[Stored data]

■ ■ ■

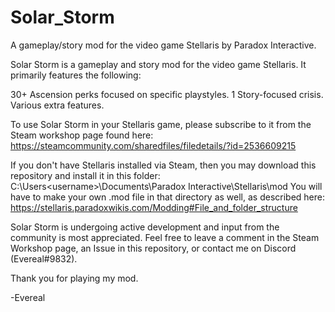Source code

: # Solar_Storm
A gameplay/story mod for the video game Stellaris by Paradox Interactive.

Solar Storm is a gameplay and story mod for the video game Stellaris. It primarily features the following:

30+ Ascension perks focused on specific playstyles.
1 Story-focused crisis.
Various extra features.

To use Solar Storm in your Stellaris game, please subscribe to it from the Steam workshop page found here: 
https://steamcommunity.com/sharedfiles/filedetails/?id=2536609215

If you don't have Stellaris installed via Steam, then you may download this repository and install it in this folder:
C:\Users\<username>\Documents\Paradox Interactive\Stellaris\mod
You will have to make your own .mod file in that directory as well, as described here:
https://stellaris.paradoxwikis.com/Modding#File_and_folder_structure

Solar Storm is undergoing active development and input from the community is most appreciated.
Feel free to leave a comment in the Steam Workshop page, an Issue in this repository, or contact me on Discord (Evereal#9832).

Thank you for playing my mod.

-Evereal
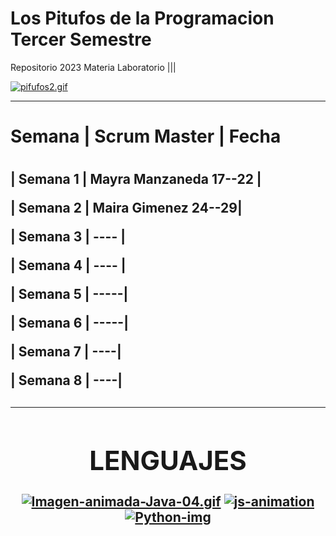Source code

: # Los Pitufos de la Programacion Tercer Semestre
Repositorio 2023 Materia Laboratorio |||


   [![pifufos2.gif](https://i.postimg.cc/D0kdghzy/pifufos2.gif)](https://postimg.cc/tZkxqLPL)












___________________________________________________________________________________________________________________________________________________
<H1>Semana |  Scrum Master | Fecha <H1>

<H2>
| Semana 1 | Mayra Manzaneda 17--22 |
   
| Semana 2 | Maira Gimenez  24--29|
   
| Semana 3 | ---- |
   
| Semana 4 | ---- |
   
| Semana 5 | -----|
   
| Semana 6 | -----|
   
| Semana 7 | ----|
   
| Semana 8 | ----|     <H2>    


______________________________________________________________________________________________________________________________________________________________________

                                                     
                                                           
         
<div align="center">
  <h1>LENGUAJES</h1>
   
   [![Imagen-animada-Java-04.gif](https://i.postimg.cc/sDsL7bHJ/Imagen-animada-Java-04.gif)](https://postimg.cc/s1HKRHrB)
 <a href='https://postimages.org/' target='_blank'><img src='https://i.postimg.cc/ZKxcmRc8/js-animation.gif' border='0' alt='js-animation'/></a>
  <a href='https://postimg.cc/z3TDs6W7' target='_blank'><img src='https://i.postimg.cc/z3TDs6W7/Python-img.gif' border='0' alt='Python-img'/></a>
</div>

■ ■ ■

EXERCISE
Exclude the pictures, then write out every record exactly as it stands.

FINAL ANSWER
Source code

: # Solar_Storm
A gameplay/story mod for the video game Stellaris by Paradox Interactive.

Solar Storm is a gameplay and story mod for the video game Stellaris. It primarily features the following:

30+ Ascension perks focused on specific playstyles.
1 Story-focused crisis.
Various extra features.

To use Solar Storm in your Stellaris game, please subscribe to it from the Steam workshop page found here: 
https://steamcommunity.com/sharedfiles/filedetails/?id=2536609215

If you don't have Stellaris installed via Steam, then you may download this repository and install it in this folder:
C:\Users\<username>\Documents\Paradox Interactive\Stellaris\mod
You will have to make your own .mod file in that directory as well, as described here:
https://stellaris.paradoxwikis.com/Modding#File_and_folder_structure

Solar Storm is undergoing active development and input from the community is most appreciated.
Feel free to leave a comment in the Steam Workshop page, an Issue in this repository, or contact me on Discord (Evereal#9832).

Thank you for playing my mod.

-Evereal
Source code

: # Los Pitufos de la Programacion Tercer Semestre
Repositorio 2023 Materia Laboratorio |||


   [![pifufos2.gif](https://i.postimg.cc/D0kdghzy/pifufos2.gif)](https://postimg.cc/tZkxqLPL)












___________________________________________________________________________________________________________________________________________________
<H1>Semana |  Scrum Master | Fecha <H1>

<H2>
| Semana 1 | Mayra Manzaneda 17--22 |
   
| Semana 2 | Maira Gimenez  24--29|
   
| Semana 3 | ---- |
   
| Semana 4 | ---- |
   
| Semana 5 | -----|
   
| Semana 6 | -----|
   
| Semana 7 | ----|
   
| Semana 8 | ----|     <H2>    


______________________________________________________________________________________________________________________________________________________________________

                                                     
                                                           
         
<div align="center">
  <h1>LENGUAJES</h1>
   
   [![Imagen-animada-Java-04.gif](https://i.postimg.cc/sDsL7bHJ/Imagen-animada-Java-04.gif)](https://postimg.cc/s1HKRHrB)
 <a href='https://postimages.org/' target='_blank'><img src='https://i.postimg.cc/ZKxcmRc8/js-animation.gif' border='0' alt='js-animation'/></a>
  <a href='https://postimg.cc/z3TDs6W7' target='_blank'><img src='https://i.postimg.cc/z3TDs6W7/Python-img.gif' border='0' alt='Python-img'/></a>
</div>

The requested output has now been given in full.